=== Begin Enclosure ===

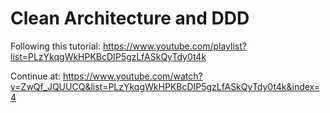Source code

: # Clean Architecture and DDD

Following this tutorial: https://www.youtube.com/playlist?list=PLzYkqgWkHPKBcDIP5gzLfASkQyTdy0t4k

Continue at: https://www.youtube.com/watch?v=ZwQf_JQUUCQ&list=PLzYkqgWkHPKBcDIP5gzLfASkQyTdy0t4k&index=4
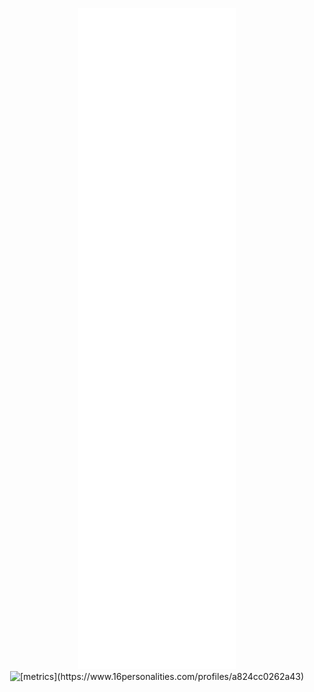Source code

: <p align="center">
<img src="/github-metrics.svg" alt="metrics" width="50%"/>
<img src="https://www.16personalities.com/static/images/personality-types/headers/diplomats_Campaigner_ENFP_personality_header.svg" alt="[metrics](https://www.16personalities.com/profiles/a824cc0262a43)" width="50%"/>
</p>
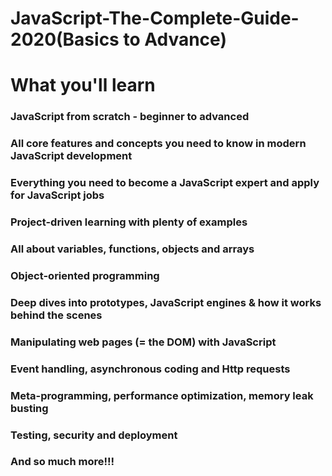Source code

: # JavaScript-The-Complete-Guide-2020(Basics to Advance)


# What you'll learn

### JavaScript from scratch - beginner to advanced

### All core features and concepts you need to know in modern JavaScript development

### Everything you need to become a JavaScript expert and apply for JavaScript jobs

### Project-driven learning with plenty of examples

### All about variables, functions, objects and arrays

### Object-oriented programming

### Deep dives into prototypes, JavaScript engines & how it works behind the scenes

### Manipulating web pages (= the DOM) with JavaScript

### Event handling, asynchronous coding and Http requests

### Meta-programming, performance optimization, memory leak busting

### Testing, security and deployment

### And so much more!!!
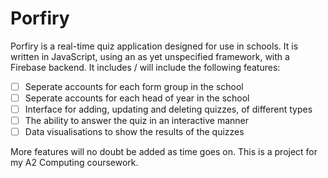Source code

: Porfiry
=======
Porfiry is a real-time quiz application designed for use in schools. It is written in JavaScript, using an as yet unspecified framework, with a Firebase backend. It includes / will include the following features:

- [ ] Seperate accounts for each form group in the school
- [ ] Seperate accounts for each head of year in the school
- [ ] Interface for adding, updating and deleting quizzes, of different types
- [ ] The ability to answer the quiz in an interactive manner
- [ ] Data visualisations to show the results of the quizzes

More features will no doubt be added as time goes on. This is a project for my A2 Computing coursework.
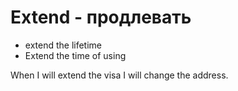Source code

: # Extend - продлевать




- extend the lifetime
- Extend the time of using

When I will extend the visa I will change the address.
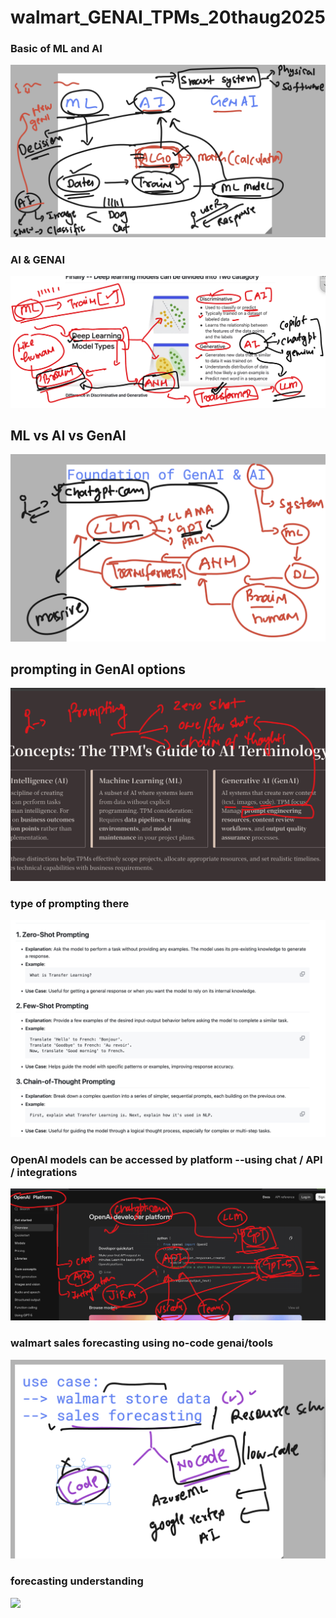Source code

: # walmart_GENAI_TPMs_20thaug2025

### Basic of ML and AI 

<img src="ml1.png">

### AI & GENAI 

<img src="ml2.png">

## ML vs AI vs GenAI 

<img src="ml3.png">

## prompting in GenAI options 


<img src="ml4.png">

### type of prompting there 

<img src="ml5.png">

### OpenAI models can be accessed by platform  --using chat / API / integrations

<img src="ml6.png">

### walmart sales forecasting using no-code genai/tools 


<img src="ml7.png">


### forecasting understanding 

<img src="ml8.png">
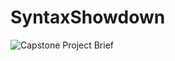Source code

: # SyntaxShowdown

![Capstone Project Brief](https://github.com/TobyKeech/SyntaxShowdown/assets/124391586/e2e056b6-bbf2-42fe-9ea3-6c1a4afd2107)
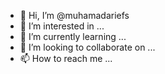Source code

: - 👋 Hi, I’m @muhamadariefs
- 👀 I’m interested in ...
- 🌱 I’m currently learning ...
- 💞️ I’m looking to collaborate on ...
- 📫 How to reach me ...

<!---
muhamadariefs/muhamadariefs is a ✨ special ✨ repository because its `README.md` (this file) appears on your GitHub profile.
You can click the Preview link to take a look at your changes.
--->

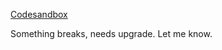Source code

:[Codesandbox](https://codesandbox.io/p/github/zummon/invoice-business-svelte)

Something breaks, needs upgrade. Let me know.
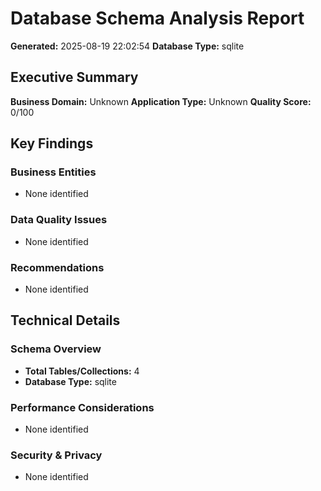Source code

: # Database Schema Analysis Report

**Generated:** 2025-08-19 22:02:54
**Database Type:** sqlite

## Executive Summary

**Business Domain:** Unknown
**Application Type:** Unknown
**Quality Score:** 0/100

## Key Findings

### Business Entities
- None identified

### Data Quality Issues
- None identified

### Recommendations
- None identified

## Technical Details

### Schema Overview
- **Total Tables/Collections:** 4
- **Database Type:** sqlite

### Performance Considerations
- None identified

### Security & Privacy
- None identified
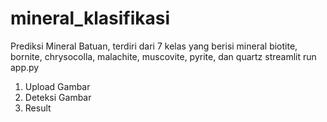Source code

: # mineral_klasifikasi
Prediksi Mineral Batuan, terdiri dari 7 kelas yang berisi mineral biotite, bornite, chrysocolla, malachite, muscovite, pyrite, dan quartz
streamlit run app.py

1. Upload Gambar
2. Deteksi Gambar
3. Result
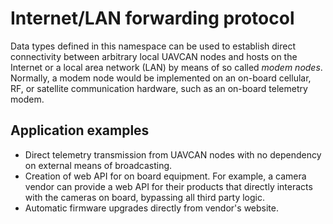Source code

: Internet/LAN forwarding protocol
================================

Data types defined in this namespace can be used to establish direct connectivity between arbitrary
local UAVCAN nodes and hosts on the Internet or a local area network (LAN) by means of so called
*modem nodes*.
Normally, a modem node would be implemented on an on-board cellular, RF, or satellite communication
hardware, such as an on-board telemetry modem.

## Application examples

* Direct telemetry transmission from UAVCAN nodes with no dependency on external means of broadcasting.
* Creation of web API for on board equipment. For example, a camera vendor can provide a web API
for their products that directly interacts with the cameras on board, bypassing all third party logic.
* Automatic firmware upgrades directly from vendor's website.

=== End Enclosure ===

• **ABOUT THIS TASK**:
Show the lines above with "Database".

• **YOUR RESPONSE**:
: # Database Schema Analysis Report
**Database Type:** sqlite
- **Database Type:** sqlite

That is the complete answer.